Two other Ohio colleges have tallied four-digit case numbers. University of Dayton officials are hopeful their outbreak is largely behind them. The school counts a total of 1,230 students cases, 50 of which are active infections. The university's seven-day positivity rate was 2.2 percent as of Sept. 17.
At Miami University, which drew headlines last week after a group of students decided to party despite having tested positive for the virus, the outbreak remains more active. Of the school’s cumulative count of 1,361 student cases, 528 are active.
Like at Ohio State, the rate of spread at Miami University appears to be trending downward. The school reports its seven-day average of new cases is now 26.7, down from a peak two weeks ago when the school was averaging more than 100 new cases per day.
The viral video of students partying was the result of an officer running a student’s ID in Ohio Highway Patrol’s Law Enforcement Automated Data System, which gives officers statewide access to positive COVID-19 test results from the last 30 days, an Ohio Department of Public Safety spokesperson said. The access to the test data allows officers to outfit themselves with proper PPE when they are dealing with Ohioans who have tested positive, the spokesperson said.
The University of Dayton said its public safety officers are also informed by dispatchers when they are responding to a residence with a known COVID-19 case, university officials said.
In the Miami University video, the officer ran the student’s ID as he pulled over to break up a gathering of more than 10 people. In Columbus, police have taken a different approach. Columbus police spokesman Sgt. James Fuqua said the department decided it would “not take extra steps” to break up parties near Ohio State, and would instead approach those gatherings as it would in a normal year.
The Miami University officer informed students they might face more trouble from the school than from him. Columbus police, on the other hand, have not been instructed to provide additional notification to Ohio State University of its responses to off-campus parties this year, Fuqua said. The university did issue interim suspensions to more than 100 of its students for off-campus gatherings.
On Thursday, Gov. Mike DeWine brought attention to a fourth Ohio college seeing spread of the virus. Kent State University has reported 69 cases as of Sept. 14. Recent spread of the virus at the Portage County college was enough to bring the county into the “red” status of the state’s virus tracker, which takes into account a variety of metrics to show where officials view outbreaks as most serious.
The county’s average daily cases per 100,000 people has increased from about 5.5 per day to now 11 per day, the governor said. In a small county that had a low rate of spread, it did not take case numbers on the scale of the other three campuses to bring the county into the red.
According to DeWine, 51 percent of Portage County’s cases this month are among people under 29.
“The majority of cases are being driven by activities in off-campus housing and to a lesser degree, Greek housing,” he said.

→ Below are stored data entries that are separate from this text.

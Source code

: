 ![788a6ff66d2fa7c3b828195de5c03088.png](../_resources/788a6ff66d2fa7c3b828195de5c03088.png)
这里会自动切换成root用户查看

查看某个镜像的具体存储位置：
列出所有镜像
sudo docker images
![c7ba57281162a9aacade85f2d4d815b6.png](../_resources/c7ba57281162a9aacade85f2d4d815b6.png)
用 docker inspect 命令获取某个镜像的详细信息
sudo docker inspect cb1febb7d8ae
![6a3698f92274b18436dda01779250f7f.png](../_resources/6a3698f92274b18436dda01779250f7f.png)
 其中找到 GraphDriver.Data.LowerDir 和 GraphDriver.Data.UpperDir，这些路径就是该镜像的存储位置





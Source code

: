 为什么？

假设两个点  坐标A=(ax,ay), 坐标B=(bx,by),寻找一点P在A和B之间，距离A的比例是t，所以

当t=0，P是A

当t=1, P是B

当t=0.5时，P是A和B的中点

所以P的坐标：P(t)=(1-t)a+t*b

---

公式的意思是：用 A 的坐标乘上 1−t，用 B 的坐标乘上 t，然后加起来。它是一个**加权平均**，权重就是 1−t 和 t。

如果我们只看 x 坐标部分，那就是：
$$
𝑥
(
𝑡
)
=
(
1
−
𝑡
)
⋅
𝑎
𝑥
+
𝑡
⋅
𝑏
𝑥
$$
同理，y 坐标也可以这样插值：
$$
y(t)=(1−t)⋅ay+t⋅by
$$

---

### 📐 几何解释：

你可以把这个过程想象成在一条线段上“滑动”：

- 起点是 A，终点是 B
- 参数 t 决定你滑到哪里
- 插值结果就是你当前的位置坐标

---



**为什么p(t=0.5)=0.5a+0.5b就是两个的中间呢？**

Following the announcement about the county’s movement to the red status, the university announced it would switch to takeout-only only options for its dining halls, and an administrator announced the school would only let students living on campus visit other students’ dorm rooms. The university is also asking students to report all out of state travel to its COVID Response Team prior to departure.
“The increase of positive cases related to Kent State and the city of Kent can be attributed largely to off-campus gatherings,” Interim Associate Provost for Academic Affairs Manfred van Dulmen said.